There are starlings nesting between the plywood wall and the insulation of the chicken coop this year and I spend many hours with the calf leaning against my thigh and the rabbit at my feet, peering into the crack in the wall at the babies. They gain the skill of flight and flit in and out of the open coop door, through the broken window, landing on the calf and on me and joining our curious company.

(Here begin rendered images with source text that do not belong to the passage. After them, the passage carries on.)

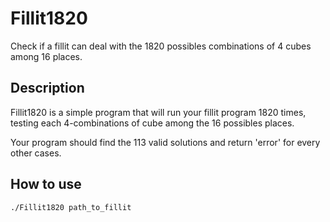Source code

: # Fillit1820
Check if a fillit can deal with the 1820 possibles combinations of 4 cubes among 16 places.

## Description
Fillit1820 is a simple program that will run your fillit program 1820 times, testing each 4-combinations of cube among the 16 possibles places.

Your program should find the 113 valid solutions and return 'error' for every other cases.

## How to use
```./Fillit1820 path_to_fillit```
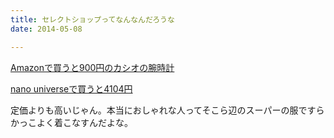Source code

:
 ```yaml
---
title: セレクトショップってなんなんだろうな
date: 2014-05-08

---
```


[Amazonで買うと900円のカシオの腕時計](http://www.amazon.co.jp/dp/B000VOBQXK/)


[nano universeで買うと4104円](http://zozo.jp/shop/nanouniverse/goods/2345826/)


定価よりも高いじゃん。本当におしゃれな人ってそこら辺のスーパーの服ですらかっこよく着こなすんだよな。
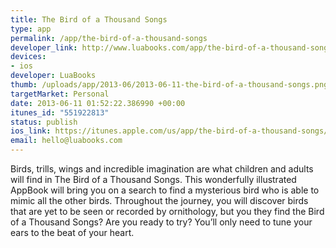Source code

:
 ```yaml
--- 
title: The Bird of a Thousand Songs
type: app
permalink: /app/the-bird-of-a-thousand-songs
developer_link: http://www.luabooks.com/app/the-bird-of-a-thousand-songs/
devices: 
- ios
developer: LuaBooks
thumb: /uploads/app/2013-06/2013-06-11-the-bird-of-a-thousand-songs.png
targetMarket: Personal
date: 2013-06-11 01:52:22.386990 +00:00
itunes_id: "551922813"
status: publish
ios_link: https://itunes.apple.com/us/app/the-bird-of-a-thousand-songs/id551922813?mt=8
email: hello@luabooks.com
---
```


Birds, trills, wings and incredible imagination are what children and adults will find in The Bird of a Thousand Songs. This wonderfully illustrated AppBook will bring you on a search to find a mysterious bird who is able to mimic all the other birds. Throughout the journey, you will discover birds that are yet to be seen or recorded by ornithology, but you they find the Bird of a Thousand Songs? Are you ready to try? You’ll only need to tune your ears to the beat of your heart.
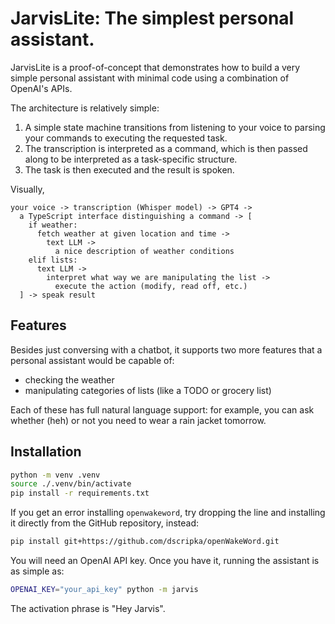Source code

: # JarvisLite: The simplest personal assistant.

JarvisLite is a proof-of-concept that demonstrates how to build a very simple personal assistant with minimal code using a combination of OpenAI's APIs.

The architecture is relatively simple:

 1. A simple state machine transitions from listening to your voice to parsing your commands to executing the requested task.
 2. The transcription is interpreted as a command, which is then passed along to be interpreted as a task-specific structure.
 3. The task is then executed and the result is spoken.

Visually,

    your voice -> transcription (Whisper model) -> GPT4 -> 
      a TypeScript interface distinguishing a command -> [
        if weather:
          fetch weather at given location and time ->
            text LLM ->
              a nice description of weather conditions
        elif lists:
          text LLM ->
            interpret what way we are manipulating the list ->
              execute the action (modify, read off, etc.)
      ] -> speak result

## Features

Besides just conversing with a chatbot, it supports two more features that a personal assistant would be capable of:
 - checking the weather
 - manipulating categories of lists (like a TODO or grocery list)

Each of these has full natural language support: for example, you can ask whether (heh) or not you need to wear a rain jacket tomorrow.

## Installation

```bash
python -m venv .venv
source ./.venv/bin/activate
pip install -r requirements.txt
```

If you get an error installing `openwakeword`, try dropping the line and installing it directly from the GitHub repository, instead:

```bash
pip install git+https://github.com/dscripka/openWakeWord.git
```

You will need an OpenAI API key. Once you have it, running the assistant is as simple as:

```bash
OPENAI_KEY="your_api_key" python -m jarvis
```

The activation phrase is "Hey Jarvis".
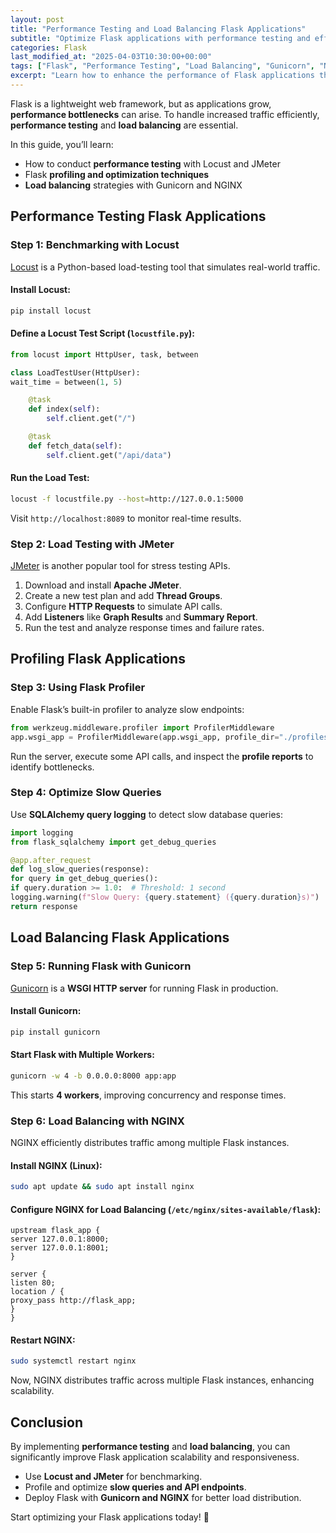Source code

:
 ```yaml
---
layout: post
title: "Performance Testing and Load Balancing Flask Applications"
subtitle: "Optimize Flask applications with performance testing and effective load balancing techniques"
categories: Flask
last_modified_at: "2025-04-03T10:30:00+00:00"
tags: ["Flask", "Performance Testing", "Load Balancing", "Gunicorn", "NGINX", "Scaling"]
excerpt: "Learn how to enhance the performance of Flask applications through benchmarking, profiling, and load balancing techniques using tools like Locust, JMeter, Gunicorn, and NGINX."
---
```

Flask is a lightweight web framework, but as applications grow, **performance bottlenecks** can arise. To handle increased traffic efficiently, **performance testing** and **load balancing** are essential.

In this guide, you’ll learn:
- How to conduct **performance testing** with Locust and JMeter
- Flask **profiling and optimization techniques**
- **Load balancing** strategies with Gunicorn and NGINX

## Performance Testing Flask Applications

### Step 1: Benchmarking with Locust

[Locust](https://locust.io/) is a Python-based load-testing tool that simulates real-world traffic.

#### Install Locust:

```bash
pip install locust
```

#### Define a Locust Test Script (`locustfile.py`):

```python
from locust import HttpUser, task, between

class LoadTestUser(HttpUser):
wait_time = between(1, 5)

    @task
    def index(self):
        self.client.get("/")

    @task
    def fetch_data(self):
        self.client.get("/api/data")
```

#### Run the Load Test:

```bash
locust -f locustfile.py --host=http://127.0.0.1:5000
```

Visit `http://localhost:8089` to monitor real-time results.

### Step 2: Load Testing with JMeter

[JMeter](https://jmeter.apache.org/) is another popular tool for stress testing APIs.

1. Download and install **Apache JMeter**.
2. Create a new test plan and add **Thread Groups**.
3. Configure **HTTP Requests** to simulate API calls.
4. Add **Listeners** like **Graph Results** and **Summary Report**.
5. Run the test and analyze response times and failure rates.

## Profiling Flask Applications

### Step 3: Using Flask Profiler

Enable Flask’s built-in profiler to analyze slow endpoints:

```python
from werkzeug.middleware.profiler import ProfilerMiddleware
app.wsgi_app = ProfilerMiddleware(app.wsgi_app, profile_dir="./profiles")
```

Run the server, execute some API calls, and inspect the **profile reports** to identify bottlenecks.

### Step 4: Optimize Slow Queries

Use **SQLAlchemy query logging** to detect slow database queries:

```python
import logging
from flask_sqlalchemy import get_debug_queries

@app.after_request
def log_slow_queries(response):
for query in get_debug_queries():
if query.duration >= 1.0:  # Threshold: 1 second
logging.warning(f"Slow Query: {query.statement} ({query.duration}s)")
return response
```

## Load Balancing Flask Applications

### Step 5: Running Flask with Gunicorn

[Gunicorn](https://gunicorn.org/) is a **WSGI HTTP server** for running Flask in production.

#### Install Gunicorn:

```bash
pip install gunicorn
```

#### Start Flask with Multiple Workers:

```bash
gunicorn -w 4 -b 0.0.0.0:8000 app:app
```

This starts **4 workers**, improving concurrency and response times.

### Step 6: Load Balancing with NGINX

NGINX efficiently distributes traffic among multiple Flask instances.

#### Install NGINX (Linux):

```bash
sudo apt update && sudo apt install nginx
```

#### Configure NGINX for Load Balancing (`/etc/nginx/sites-available/flask`):

```nginx
upstream flask_app {
server 127.0.0.1:8000;
server 127.0.0.1:8001;
}

server {
listen 80;
location / {
proxy_pass http://flask_app;
}
}
```

#### Restart NGINX:

```bash
sudo systemctl restart nginx
```

Now, NGINX distributes traffic across multiple Flask instances, enhancing scalability.

## Conclusion

By implementing **performance testing** and **load balancing**, you can significantly improve Flask application scalability and responsiveness.

- Use **Locust and JMeter** for benchmarking.
- Profile and optimize **slow queries and API endpoints**.
- Deploy Flask with **Gunicorn and NGINX** for better load distribution.

Start optimizing your Flask applications today! 🚀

The calf is gone by Christmas. One day he is there, the next he is not. I don’t dare ask. This is how the farm works, and I have learned by now that even pets are not safe.  Fresh brown butcher paper packages are in the freezer, so one can draw their own conclusions, or not. My friendly black and white kitten, another mystery. Sometimes it is an accident, like the deaf white cat with the blue eyes who fell asleep in the combines warm engine. All we ever found was her tail. Or the Jack Russell puppy given to me for Christmas, run over by a car in the driveway, because we weren’t allowed to keep him at our city apartment, so he remains at the farm. Other times, it is more sinister, and as a child and a teen, all I can do is push the sick feeling far, far away, dissociating, and dreaming of a day where all the animals may stay and never disappear.